→ **WHAT THE TASK ASKS**: The entries that follow must be written out exactly, without any of the pictures they contain.

→ **MATERIAL SUPPLIED**:
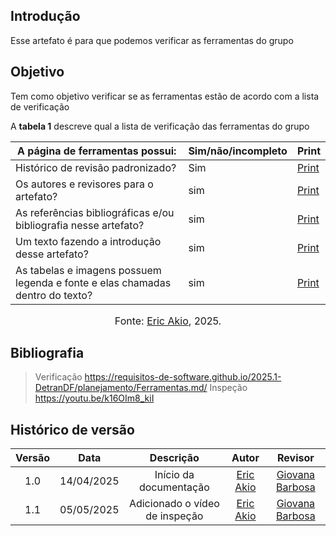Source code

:## Introdução
Esse artefato é para que podemos verificar as ferramentas do grupo

## Objetivo
Tem como objetivo verificar se as ferramentas estão de acordo com a lista de verificação

A **tabela 1** descreve qual a lista de verificação das ferramentas do grupo

    

| A página de ferramentas possui:| Sim/não/incompleto        | Print|
| ---------------------------------------------- | --------------------- |------------|
|Histórico de revisão padronizado?|Sim| [Print](https://drive.google.com/file/d/1_Bw2pDJrGP1Hib7hcq0J7LPVyIaFZGGC/view?usp=sharing) |
|Os autores e revisores para o artefato?|sim| [Print](https://drive.google.com/file/d/1_Bw2pDJrGP1Hib7hcq0J7LPVyIaFZGGC/view?usp=sharing) |
|As referências bibliográficas e/ou bibliografia nesse artefato?| sim | [Print](https://drive.google.com/file/d/1_Bw2pDJrGP1Hib7hcq0J7LPVyIaFZGGC/view?usp=sharing) |
|Um texto fazendo a introdução desse artefato?| sim| [Print](https://drive.google.com/file/d/1_Bw2pDJrGP1Hib7hcq0J7LPVyIaFZGGC/view?usp=sharing) |
|As tabelas e imagens possuem legenda e fonte e elas chamadas dentro do texto?| sim | [Print](https://drive.google.com/file/d/1_Bw2pDJrGP1Hib7hcq0J7LPVyIaFZGGC/view?usp=sharing) |

<font size="3"><p style="text-align: center">Fonte: [Eric Akio](https://github.com/eric-kingu), 2025.</p></font>


## Bibliografia
> Verificação https://requisitos-de-software.github.io/2025.1-DetranDF/planejamento/Ferramentas.md/
> Inspeção https://youtu.be/k16OIm8_kiI

## Histórico de versão

| Versão |    Data    |       Descrição        |                     Autor                      |                  Revisor                   |
| :----: | :--------: | :--------------------: | :--------------------------------------------: | :----------------------------------------: |
|  1.0   | 14/04/2025 | Início da documentação | [Eric Akio](https://github.com/eric-kingu)  |[Giovana Barbosa ](https://github.com/gio221)  |
|  1.1   | 05/05/2025 | Adicionado o vídeo de inspeção | [Eric Akio](https://github.com/eric-kingu) | [Giovana Barbosa ](https://github.com/gio221)  |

→ **WRITTEN REPLY**:
Source code

:## Introdução
Esse artefato é para que podemos verificar as ferramentas do grupo

## Objetivo
Tem como objetivo verificar se as ferramentas estão de acordo com a lista de verificação

A **tabela 1** descreve qual a lista de verificação das ferramentas do grupo

    

| A página de ferramentas possui:| Sim/não/incompleto        | Print|
| ---------------------------------------------- | --------------------- |------------|
|Histórico de revisão padronizado?|Sim| [Print](https://drive.google.com/file/d/1_Bw2pDJrGP1Hib7hcq0J7LPVyIaFZGGC/view?usp=sharing) |
|Os autores e revisores para o artefato?|sim| [Print](https://drive.google.com/file/d/1_Bw2pDJrGP1Hib7hcq0J7LPVyIaFZGGC/view?usp=sharing) |
|As referências bibliográficas e/ou bibliografia nesse artefato?| sim | [Print](https://drive.google.com/file/d/1_Bw2pDJrGP1Hib7hcq0J7LPVyIaFZGGC/view?usp=sharing) |
|Um texto fazendo a introdução desse artefato?| sim| [Print](https://drive.google.com/file/d/1_Bw2pDJrGP1Hib7hcq0J7LPVyIaFZGGC/view?usp=sharing) |
|As tabelas e imagens possuem legenda e fonte e elas chamadas dentro do texto?| sim | [Print](https://drive.google.com/file/d/1_Bw2pDJrGP1Hib7hcq0J7LPVyIaFZGGC/view?usp=sharing) |

<font size="3"><p style="text-align: center">Fonte: [Eric Akio](https://github.com/eric-kingu), 2025.</p></font>


## Bibliografia
> Verificação https://requisitos-de-software.github.io/2025.1-DetranDF/planejamento/Ferramentas.md/
> Inspeção https://youtu.be/k16OIm8_kiI

## Histórico de versão

| Versão |    Data    |       Descrição        |                     Autor                      |                  Revisor                   |
| :----: | :--------: | :--------------------: | :--------------------------------------------: | :----------------------------------------: |
|  1.0   | 14/04/2025 | Início da documentação | [Eric Akio](https://github.com/eric-kingu)  |[Giovana Barbosa ](https://github.com/gio221)  |
|  1.1   | 05/05/2025 | Adicionado o vídeo de inspeção | [Eric Akio](https://github.com/eric-kingu) | [Giovana Barbosa ](https://github.com/gio221)  |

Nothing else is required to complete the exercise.